So, appears like Flow2 doesn't work, and unfortunately both these flows are used by the customers.

(In reply to bigswitch from comment #19)
> This is with RHOSP9
> 
> [root@overcloud-compute-0 heat-admin]# libvirtd --version
> libvirtd (libvirt) 1.2.17
> 
> [root@overcloud-compute-0 heat-admin]# uname -a
> Linux overcloud-compute-0.localdomain 3.10.0-327.28.3.el7.x86_64 #1 SMP Fri
> Aug 12 13:21:05 EDT 2016 x86_64 x86_64 x86_64 GNU/Linux
> 
> [root@overcloud-compute-0 heat-admin]# rpm -qa | grep qemu-
> libvirt-daemon-driver-qemu-1.2.17-13.el7_2.5.x86_64
> qemu-kvm-rhev-2.3.0-31.el7_2.21.x86_64
> ipxe-roms-qemu-20160127-1.git6366fa7a.el7.noarch
> qemu-img-rhev-2.3.0-31.el7_2.21.x86_64
> qemu-kvm-common-rhev-2.3.0-31.el7_2.21.x86_64
> 
> [root@overcloud-compute-0 heat-admin]# cat /etc/redhat-release 
> Red Hat Enterprise Linux Server release 7.2 (Maipo)

Versions look good. Thanks!

Studying comment #17 again, this looks like a bug in libvirt vhost-user hot-plug support. We can either move this BZ to libvirt or you can enter a new BZ. I prefer the latter.

Can you please enter a new BZ for libvirt to fix vhost-user MQ hot-plug support? Thanks.

Comment 1 Jaroslav Suchanek 2016-10-25 08:56:44 UTC
Can it be related to bug 1366108? Miso, can you provide a scratch build for
testing? Thanks.

Comment 2 Michal Privoznik 2016-10-25 10:44:17 UTC
Sure. Here are the patches that I intent to propose to the upstream:

https://github.com/zippy2/libvirt/commits/vhost_mq

Here's a scratch build of the current git HEAD with them applied to test:

https://mprivozn.fedorapeople.org/vhostmq/

bigswitch can you please check whether that fixes your issue?

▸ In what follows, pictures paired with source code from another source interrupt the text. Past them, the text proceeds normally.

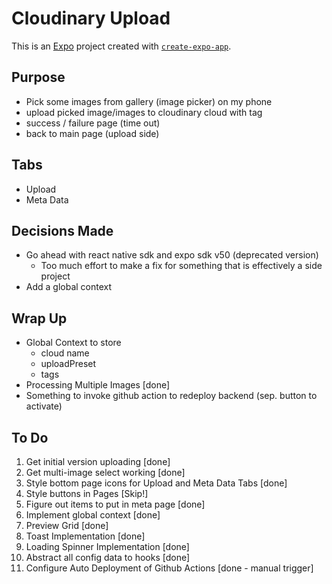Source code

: # Cloudinary Upload 

This is an [Expo](https://expo.dev) project created with [`create-expo-app`](https://www.npmjs.com/package/create-expo-app).


## Purpose
- Pick some images from gallery (image picker) on my phone
- upload picked image/images to cloudinary cloud with tag 
- success / failure page (time out) 
- back to main page (upload side)

## Tabs
- Upload 
- Meta Data 

## Decisions Made 
- Go ahead with react native sdk and expo sdk v50 (deprecated version)
   - Too much effort to make a fix for something that is effectively a side project 
- Add a global context 

## Wrap Up 
- Global Context to store 
   - cloud name 
   - uploadPreset
   - tags 
- Processing Multiple Images [done]
- Something to invoke github action to redeploy backend (sep. button to activate)

## To Do 
1. Get initial version uploading [done]
2. Get multi-image select working [done]
3. Style bottom page icons for Upload and Meta Data Tabs [done]
4. Style buttons in Pages [Skip!]
5. Figure out items to put in meta page [done]
6. Implement global context [done]
7. Preview Grid [done]
8. Toast Implementation [done]
9. Loading Spinner Implementation [done]
11. Abstract all config data to hooks [done]
10. Configure Auto Deployment of Github Actions [done - manual trigger]

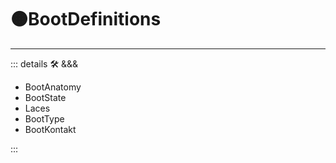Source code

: # 🟠<move>BootDefinitions</move>

---

<!-- =================================================== -->
<!-- =================================================== -->
<!-- =================================================== -->
<!-- =================================================== -->
<!-- =================================================== -->
::: details 🛠 <dev>&&&</dev>

- BootAnatomy
- BootState
- Laces
- BootType
- BootKontakt

:::
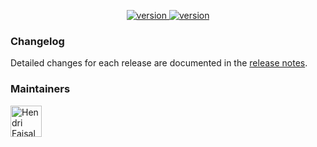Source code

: <p align="center">
  <a href="https://github.com/hendri1/react-boilerplate/releases/tag/v0.1.1">
    <img
      src="https://img.shields.io/static/v1.svg?label=version&message=v0.1.1&style=flat&color=67c23a"
      alt="version"
    />
  </a>
  <a href="#">
    <img
      src="https://img.shields.io/static/v1.svg?label=supported%20by&message=bee%20techno%20solution&style=flat&color=f69220"
      alt="version"
    />
  </a>
</p>

### Changelog

Detailed changes for each release are documented in the [release notes](https://github.com/hendri1/react-boilerplate/releases).

### Maintainers

<p>
  <a href="https://github.com/hendri1">
    <img
      width="50"
      src="https://avatars2.githubusercontent.com/u/12600578?s=460&u=84e522a8f40ab0fa0951f190af6dbab6f6daaa7e&v=4"
      alt="Hendri Faisal"
    />
  </a>
</p>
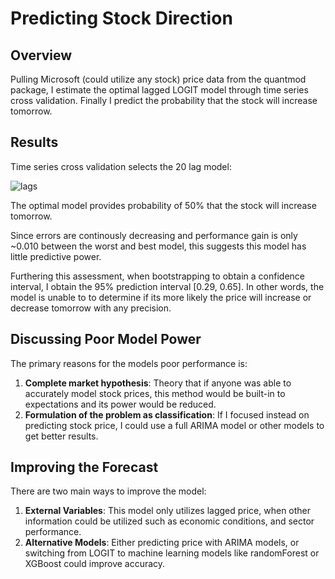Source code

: # Predicting Stock Direction
## Overview
Pulling Microsoft (could utilize any stock) price data from the quantmod package, I estimate the optimal lagged LOGIT model through time series cross validation. Finally I predict the probability that the stock will increase tomorrow.

## Results
Time series cross validation selects the 20 lag model:

![lags](https://user-images.githubusercontent.com/52394699/177025831-685154af-00a9-4670-bce1-aba6959ca08f.png)

The optimal model provides probability of 50% that the stock will increase tomorrow. 

Since errors are continously decreasing and performance gain is only ~0.010 between the worst and best model, this suggests this model has little predictive power.

Furthering this assessment, when bootstrapping to obtain a confidence interval, I obtain the 95% prediction interval [0.29, 0.65]. In other words, the model is unable to to determine if its more likely the price will increase or decrease tomorrow with any precision.

## Discussing Poor Model Power
The primary reasons for the models poor performance is:
1. **Complete market hypothesis**: Theory that if anyone was able to accurately model stock prices, this method would be built-in to expectations and its power would be reduced.
2. **Formulation of the problem as classification**: If I focused instead on predicting stock price, I could use a full ARIMA model or other models to get better results.

## Improving the Forecast
There are two main ways to improve the model:
1. **External Variables**: This model only utilizes lagged price, when other information could be utilized such as economic conditions, and sector performance.
2. **Alternative Models**: Either predicting price with ARIMA models, or switching from LOGIT to machine learning models like randomForest or XGBoost could improve accuracy.

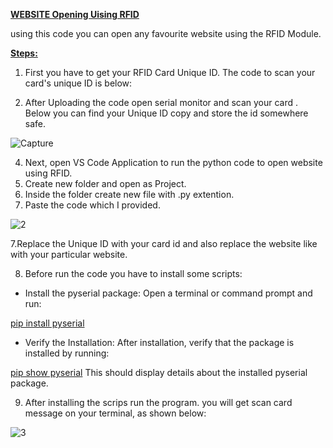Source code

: **[  WEBSITE Opening Uising RFID ](url)**

using this code you can open any favourite website using the RFID Module.

**[Steps:](url)**

1. First you have to get your RFID Card Unique ID. The code to scan your card's unique ID is below:

2.  After Uploading the code open serial monitor and scan your card . Below you can find your Unique ID copy and store the id  somewhere safe.
   
![Capture](https://github.com/user-attachments/assets/1d88e45c-1b48-466b-960c-a3896438e54c)


4. Next, open VS Code Application to run the python code to open website using RFID.
5. Create new folder and open as Project.
6. Inside the folder create new file with .py extention.
7. Paste the code which I provided.
   
![2](https://github.com/user-attachments/assets/6ebd9f38-4acb-4a85-8553-4b0d7ced7280)

7.Replace the Unique ID with your card id and also replace the website like with your particular website. 

8. Before run the code you have to install some scripts:

- Install the pyserial package: Open a terminal or command prompt and run:

[pip install pyserial](URL)

- Verify the Installation: After installation, verify that the package is installed by running:

[pip show pyserial](URL)
This should display details about the installed pyserial package.

9. After installing the scrips run the program. you will get scan card message on your terminal, as shown below:
    
![3](https://github.com/user-attachments/assets/00c29f0b-4c6e-4c8b-80e8-1c6b021f7971)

Comment 5 Michal Privoznik 2016-11-04 12:29:44 UTC
Patches proposed on the upstream list:

https://www.redhat.com/archives/libvir-list/2016-November/msg00252.html

Comment 6 Michal Privoznik 2016-11-10 16:35:07 UTC
I've just pushed the patches upstream:

commit 21db4ab0528ca6c78744148ca4b7515aaeb4d0bf
Author:     Michal Privoznik <mprivozn>
AuthorDate: Tue Oct 25 12:18:23 2016 +0200
Commit:     Michal Privoznik <mprivozn>
CommitDate: Thu Nov 10 16:47:32 2016 +0100

    qemuDomainAttachNetDevice: Enable multiqueue for vhost-user
    
    https://bugzilla.redhat.com/show_bug.cgi?id=1386976
    
    We have everything ready. Actually the only limitation was our
    check that denied hotplug of vhost-user.
    
    Signed-off-by: Michal Privoznik <mprivozn>

commit 0e82fa4c345acb7ad52e0da0e54f7375eda57657
Author:     Michal Privoznik <mprivozn>
AuthorDate: Tue Oct 25 12:16:36 2016 +0200
Commit:     Michal Privoznik <mprivozn>
CommitDate: Thu Nov 10 16:47:32 2016 +0100

    qemuDomainAttachNetDevice: Don't overwrite error on rollback
    
    If there is an error hotpluging a net device (for whatever
    reason) a rollback operation is performed. However, whilst doing
    so various helper functions that are called report errors on
    their own. This results in the original error to be overwritten
    and thus misleading the user.
    
    Signed-off-by: Michal Privoznik <mprivozn>

v2.4.0-56-g0f62843

Comment 9 yalzhang@redhat.com 2017-02-27 12:05:36 UTC
Set this bug as verified, see Bug 1366505#c6.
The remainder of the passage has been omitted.